In Arabic, her command had something pornographic about it, something exciting and at the same time unbearable. Azel lost his hard-on.

‘You’re teasing me! I won’t take you from either the front or behind.’

‘Too bad — at least give me a summery, see-through dress I’ll put on in the hot weather when it’s windy; I won’t wear panties and that way people will see my belly, my crotch, my buttocks, and all the men will keel over in front of me!’

Laughing, they got dressed again. Before they left the room, Azel summoned the courage to ask, ‘Why did you want me to take you from behind?’

‘Girls who want to hang on to their virginity let themselves be taken that way, so there’s no risk. That’s what I did for a while and I didn’t like it at first, it hurt, and then strangely enough I began to enjoy it. Ever since, I’ve liked to change pleasures now and then, but you, you didn’t seem crazy about it…’

‘No. When I was a kid, in my teens, I did it a few times with boys, never with girls. I don’t like it much. I’m sorry about what happened just now.’

El Haj had collapsed in the living room with a girl in each arm. He was snoring, and the half-naked girls were smiling broadly. Unwilling to wake him, Azel offered the girls, who had each received a hundred-dollar bill, a ride home in El Haj’s car.

Afterwards, Azel drove across the city in silence with Siham holding on to his arm. She felt like doing something madcap and impulsive, but Azel was in a gloomy mood, so in the end she went home. At around five in the morning, Azel found himself alone on the esplanade of the boulevard Pasteur, which offered a fairly clear view of the lights of Tarifa, directly across the straits. He took the harbour road, driving past the ruins of the Gran Teatro Cervantes, and decided that as soon as he became a Spanish citizen, he would come back to restore it. At the harbour entrance he was accosted by a policeman in a foul temper.
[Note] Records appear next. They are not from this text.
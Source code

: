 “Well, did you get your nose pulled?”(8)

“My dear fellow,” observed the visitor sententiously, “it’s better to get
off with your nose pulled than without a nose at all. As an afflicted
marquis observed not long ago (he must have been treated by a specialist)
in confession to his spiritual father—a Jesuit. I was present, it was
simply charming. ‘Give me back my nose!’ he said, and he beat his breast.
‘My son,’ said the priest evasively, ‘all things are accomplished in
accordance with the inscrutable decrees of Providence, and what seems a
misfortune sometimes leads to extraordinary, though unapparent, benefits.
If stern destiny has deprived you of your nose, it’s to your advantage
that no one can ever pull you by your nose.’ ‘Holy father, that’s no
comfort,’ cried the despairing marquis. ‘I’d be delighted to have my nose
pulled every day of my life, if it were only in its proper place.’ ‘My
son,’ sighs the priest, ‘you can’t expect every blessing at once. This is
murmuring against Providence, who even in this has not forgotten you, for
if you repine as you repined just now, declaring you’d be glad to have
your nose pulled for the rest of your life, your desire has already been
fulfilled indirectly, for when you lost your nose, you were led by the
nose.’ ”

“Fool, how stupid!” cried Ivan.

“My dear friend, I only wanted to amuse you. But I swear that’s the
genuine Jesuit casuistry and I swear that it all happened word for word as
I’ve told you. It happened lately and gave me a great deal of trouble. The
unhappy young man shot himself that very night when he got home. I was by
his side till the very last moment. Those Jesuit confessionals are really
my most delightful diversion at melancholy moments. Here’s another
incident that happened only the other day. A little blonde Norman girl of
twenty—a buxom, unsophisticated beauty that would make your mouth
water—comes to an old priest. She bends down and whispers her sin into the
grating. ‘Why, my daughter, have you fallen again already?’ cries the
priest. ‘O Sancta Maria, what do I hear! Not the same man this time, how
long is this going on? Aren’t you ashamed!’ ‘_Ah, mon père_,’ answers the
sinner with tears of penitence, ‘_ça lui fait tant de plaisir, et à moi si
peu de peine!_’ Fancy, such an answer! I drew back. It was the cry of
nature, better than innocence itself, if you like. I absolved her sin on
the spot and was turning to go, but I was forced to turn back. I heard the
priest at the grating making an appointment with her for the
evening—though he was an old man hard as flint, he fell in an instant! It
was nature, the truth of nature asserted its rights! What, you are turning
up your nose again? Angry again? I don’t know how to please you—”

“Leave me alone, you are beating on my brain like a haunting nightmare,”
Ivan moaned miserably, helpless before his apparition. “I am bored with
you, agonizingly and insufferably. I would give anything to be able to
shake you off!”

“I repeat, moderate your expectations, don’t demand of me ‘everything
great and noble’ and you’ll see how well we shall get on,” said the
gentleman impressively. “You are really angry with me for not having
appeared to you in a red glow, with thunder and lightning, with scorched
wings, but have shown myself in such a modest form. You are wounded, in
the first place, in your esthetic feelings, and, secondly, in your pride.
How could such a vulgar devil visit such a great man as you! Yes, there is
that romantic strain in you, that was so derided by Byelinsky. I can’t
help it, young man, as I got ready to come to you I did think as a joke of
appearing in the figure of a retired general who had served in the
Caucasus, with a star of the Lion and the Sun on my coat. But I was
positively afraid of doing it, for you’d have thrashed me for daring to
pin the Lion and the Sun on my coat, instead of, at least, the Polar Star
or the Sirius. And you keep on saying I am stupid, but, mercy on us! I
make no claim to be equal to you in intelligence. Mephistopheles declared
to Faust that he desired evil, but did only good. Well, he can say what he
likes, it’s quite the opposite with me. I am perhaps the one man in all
‘Hey, you! Where’re you going?’

‘To watch the boats leave!’

‘Get out, we’ve got enough problems with the Spanish and those Africans always skulking around…’
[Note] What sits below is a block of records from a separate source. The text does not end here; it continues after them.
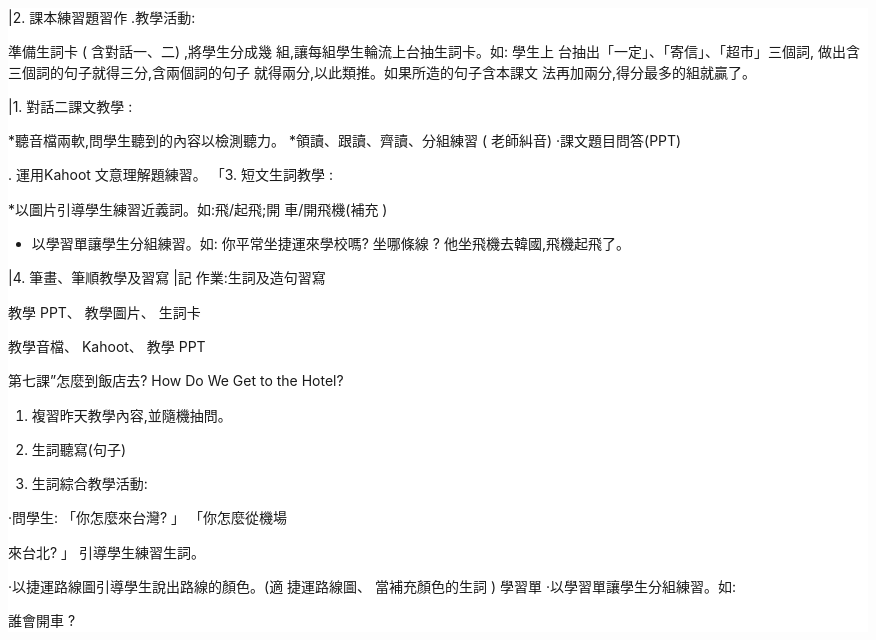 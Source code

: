 |2. 課本練習題習作
.教學活動:

準備生詞卡 ( 含對話一、二) ,將學生分成幾
組,讓每組學生輪流上台抽生詞卡。如: 學生上
台抽出「一定」、「寄信」、「超市」三個詞,
做出含三個詞的句子就得三分,含兩個詞的句子
就得兩分,以此類推。如果所造的句子含本課文
法再加兩分,得分最多的組就贏了。

|1. 對話二課文教學 :

*聽音檔兩軟,問學生聽到的內容以檢測聽力。
*領讀、跟讀、齊讀、分組練習 ( 老師糾音)
‧課文題目問答(PPT)

. 運用Kahoot 文意理解題練習。
「3. 短文生詞教學 :

*以圖片引導學生練習近義詞。如:飛/起飛;開
車/開飛機(補充 )

* 以學習單讓學生分組練習。如:
你平常坐捷運來學校嗎? 坐哪條線 ?
他坐飛機去韓國,飛機起飛了。

|4. 筆畫、筆順教學及習寫
|記 作業:生詞及造句習寫

教學 PPT、
教學圖片、
生詞卡

教學音檔、
Kahoot、
教學 PPT

第七課”怎麼到飯店去?
How Do We Get to the Hotel?

1. 複習昨天教學內容,並隨機抽問。

2. 生詞聽寫(句子)

3. 生詞綜合教學活動:

‧問學生: 「你怎麼來台灣? 」 「你怎麼從機場

來台北? 」 引導學生練習生詞。

‧以捷運路線圖引導學生說出路線的顏色。(適  捷運路線圖、
當補充顏色的生詞 )               學習單
‧以學習單讓學生分組練習。如:

誰會開車 ?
‘Don’t worry, I’m not going to burn up the straits, only watch the trucks get loaded on. I’ve got the right to envy those crates of merchandise! I’d like to be one of them — not be inside one, I’d suffocate — but be one, delivered to a warehouse in Europe, in a land of prosperity and freedom, yes, a simple, cheap pine box, an anonymous crate on which I’d like to have written in red letters: “Fragile,” and “This side up.”’

‘You’re nuts!’

‘Completely! Here, take some cigarettes.’

The policeman helped himself and asked Azel to just leave him alone.

‘Tell me frankly, come on, between ourselves, wouldn’t you like to take the place of one of those crates?’